• **How to complete this task**
Write the listing out again exactly as it stands, with no images.

• **Material provided**
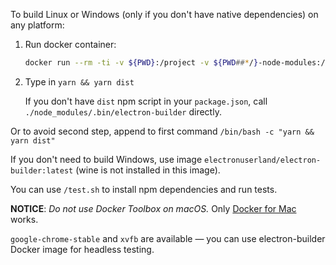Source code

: To build Linux or Windows (only if you don't have native dependencies) on any platform:

1. Run docker container:

   ```sh
   docker run --rm -ti -v ${PWD}:/project -v ${PWD##*/}-node-modules:/project/node_modules -v ~/.electron:/root/.electron electronuserland/electron-builder:wine
   ```
   
2. Type in `yarn && yarn dist`
   
   If you don't have `dist` npm script in your `package.json`, call `./node_modules/.bin/electron-builder` directly.

Or to avoid second step, append to first command `/bin/bash -c "yarn && yarn dist"`

If you don't need to build Windows, use image `electronuserland/electron-builder:latest` (wine is not installed in this image).

You can use `/test.sh` to install npm dependencies and run tests.

**NOTICE**: _Do not use Docker Toolbox on macOS._ Only [Docker for Mac](https://docs.docker.com/engine/installation/mac/#/docker-for-mac) works.

`google-chrome-stable` and `xvfb` are available — you can use electron-builder Docker image for headless testing.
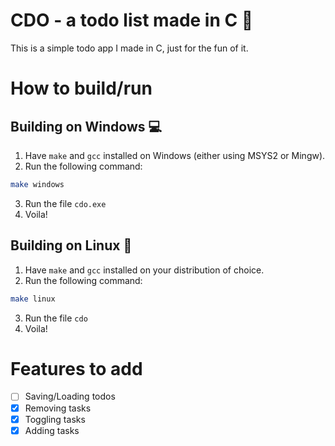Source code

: # CDO - a todo list made in C 🔵

This is a simple todo app I made in C, just for the fun of it.

# How to build/run

## Building on Windows 💻
1. Have `make` and `gcc` installed on Windows (either using MSYS2 or Mingw).
2. Run the following command:
```bash
make windows
```
3. Run the file `cdo.exe`
4. Voila!

## Building on Linux 🐧
1. Have `make` and `gcc` installed on your distribution of choice.
2. Run the following command:
```bash
make linux
```
3. Run the file `cdo`
4. Voila!

# Features to add

- [ ] Saving/Loading todos
- [x] Removing tasks
- [x] Toggling tasks
- [x] Adding tasks
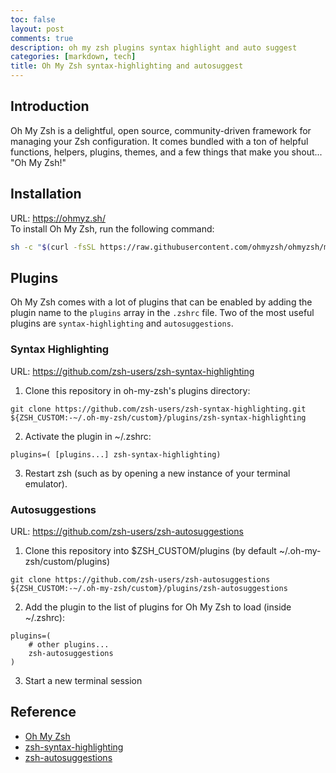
 ```yaml
---
toc: false
layout: post
comments: true
description: oh my zsh plugins syntax highlight and auto suggest
categories: [markdown, tech]
title: Oh My Zsh syntax-highlighting and autosuggest
---
```


## Introduction
Oh My Zsh is a delightful, open source, community-driven framework for managing your Zsh configuration. It comes bundled with a ton of helpful functions, helpers, plugins, themes, and a few things that make you shout... "Oh My Zsh!"

## Installation
URL: https://ohmyz.sh/  
To install Oh My Zsh, run the following command:
```bash
sh -c "$(curl -fsSL https://raw.githubusercontent.com/ohmyzsh/ohmyzsh/master/tools/install.sh)"
```

## Plugins
Oh My Zsh comes with a lot of plugins that can be enabled by adding the plugin name to the `plugins` array in the `.zshrc` file. Two of the most useful plugins are `syntax-highlighting` and `autosuggestions`.

### Syntax Highlighting
URL: https://github.com/zsh-users/zsh-syntax-highlighting
1. Clone this repository in oh-my-zsh's plugins directory:
```
git clone https://github.com/zsh-users/zsh-syntax-highlighting.git ${ZSH_CUSTOM:-~/.oh-my-zsh/custom}/plugins/zsh-syntax-highlighting
```
2. Activate the plugin in ~/.zshrc:
```
plugins=( [plugins...] zsh-syntax-highlighting)
```
3. Restart zsh (such as by opening a new instance of your terminal emulator).

### Autosuggestions
URL: https://github.com/zsh-users/zsh-autosuggestions
1. Clone this repository into $ZSH_CUSTOM/plugins (by default ~/.oh-my-zsh/custom/plugins)
```
git clone https://github.com/zsh-users/zsh-autosuggestions ${ZSH_CUSTOM:-~/.oh-my-zsh/custom}/plugins/zsh-autosuggestions
```

2.  Add the plugin to the list of plugins for Oh My Zsh to load (inside ~/.zshrc):
```
plugins=( 
    # other plugins...
    zsh-autosuggestions
)
```

3. Start a new terminal session

## Reference
- [Oh My Zsh](https://ohmyz.sh/)
- [zsh-syntax-highlighting](https://github.com/zsh-users/zsh-syntax-highlighting)
- [zsh-autosuggestions](https://github.com/zsh-users/zsh-autosuggestions)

• **Answer to this problem**
Source code

: To build Linux or Windows (only if you don't have native dependencies) on any platform:

1. Run docker container:

   ```sh
   docker run --rm -ti -v ${PWD}:/project -v ${PWD##*/}-node-modules:/project/node_modules -v ~/.electron:/root/.electron electronuserland/electron-builder:wine
   ```
   
2. Type in `yarn && yarn dist`
   
   If you don't have `dist` npm script in your `package.json`, call `./node_modules/.bin/electron-builder` directly.

Or to avoid second step, append to first command `/bin/bash -c "yarn && yarn dist"`

If you don't need to build Windows, use image `electronuserland/electron-builder:latest` (wine is not installed in this image).

You can use `/test.sh` to install npm dependencies and run tests.

**NOTICE**: _Do not use Docker Toolbox on macOS._ Only [Docker for Mac](https://docs.docker.com/engine/installation/mac/#/docker-for-mac) works.

`google-chrome-stable` and `xvfb` are available — you can use electron-builder Docker image for headless testing.
Source code

: # CDO - a todo list made in C 🔵

This is a simple todo app I made in C, just for the fun of it.

# How to build/run

## Building on Windows 💻
1. Have `make` and `gcc` installed on Windows (either using MSYS2 or Mingw).
2. Run the following command:
```bash
make windows
```
3. Run the file `cdo.exe`
4. Voila!

## Building on Linux 🐧
1. Have `make` and `gcc` installed on your distribution of choice.
2. Run the following command:
```bash
make linux
```
3. Run the file `cdo`
4. Voila!

# Features to add

- [ ] Saving/Loading todos
- [x] Removing tasks
- [x] Toggling tasks
- [x] Adding tasks
 ```yaml
---
toc: false
layout: post
comments: true
description: oh my zsh plugins syntax highlight and auto suggest
categories: [markdown, tech]
title: Oh My Zsh syntax-highlighting and autosuggest
---
```


## Introduction
Oh My Zsh is a delightful, open source, community-driven framework for managing your Zsh configuration. It comes bundled with a ton of helpful functions, helpers, plugins, themes, and a few things that make you shout... "Oh My Zsh!"

## Installation
URL: https://ohmyz.sh/  
To install Oh My Zsh, run the following command:
```bash
sh -c "$(curl -fsSL https://raw.githubusercontent.com/ohmyzsh/ohmyzsh/master/tools/install.sh)"
```

## Plugins
Oh My Zsh comes with a lot of plugins that can be enabled by adding the plugin name to the `plugins` array in the `.zshrc` file. Two of the most useful plugins are `syntax-highlighting` and `autosuggestions`.

### Syntax Highlighting
URL: https://github.com/zsh-users/zsh-syntax-highlighting
1. Clone this repository in oh-my-zsh's plugins directory:
```
git clone https://github.com/zsh-users/zsh-syntax-highlighting.git ${ZSH_CUSTOM:-~/.oh-my-zsh/custom}/plugins/zsh-syntax-highlighting
```
2. Activate the plugin in ~/.zshrc:
```
plugins=( [plugins...] zsh-syntax-highlighting)
```
3. Restart zsh (such as by opening a new instance of your terminal emulator).

### Autosuggestions
URL: https://github.com/zsh-users/zsh-autosuggestions
1. Clone this repository into $ZSH_CUSTOM/plugins (by default ~/.oh-my-zsh/custom/plugins)
```
git clone https://github.com/zsh-users/zsh-autosuggestions ${ZSH_CUSTOM:-~/.oh-my-zsh/custom}/plugins/zsh-autosuggestions
```

2.  Add the plugin to the list of plugins for Oh My Zsh to load (inside ~/.zshrc):
```
plugins=( 
    # other plugins...
    zsh-autosuggestions
)
```

3. Start a new terminal session

## Reference
- [Oh My Zsh](https://ohmyz.sh/)
- [zsh-syntax-highlighting](https://github.com/zsh-users/zsh-syntax-highlighting)
- [zsh-autosuggestions](https://github.com/zsh-users/zsh-autosuggestions)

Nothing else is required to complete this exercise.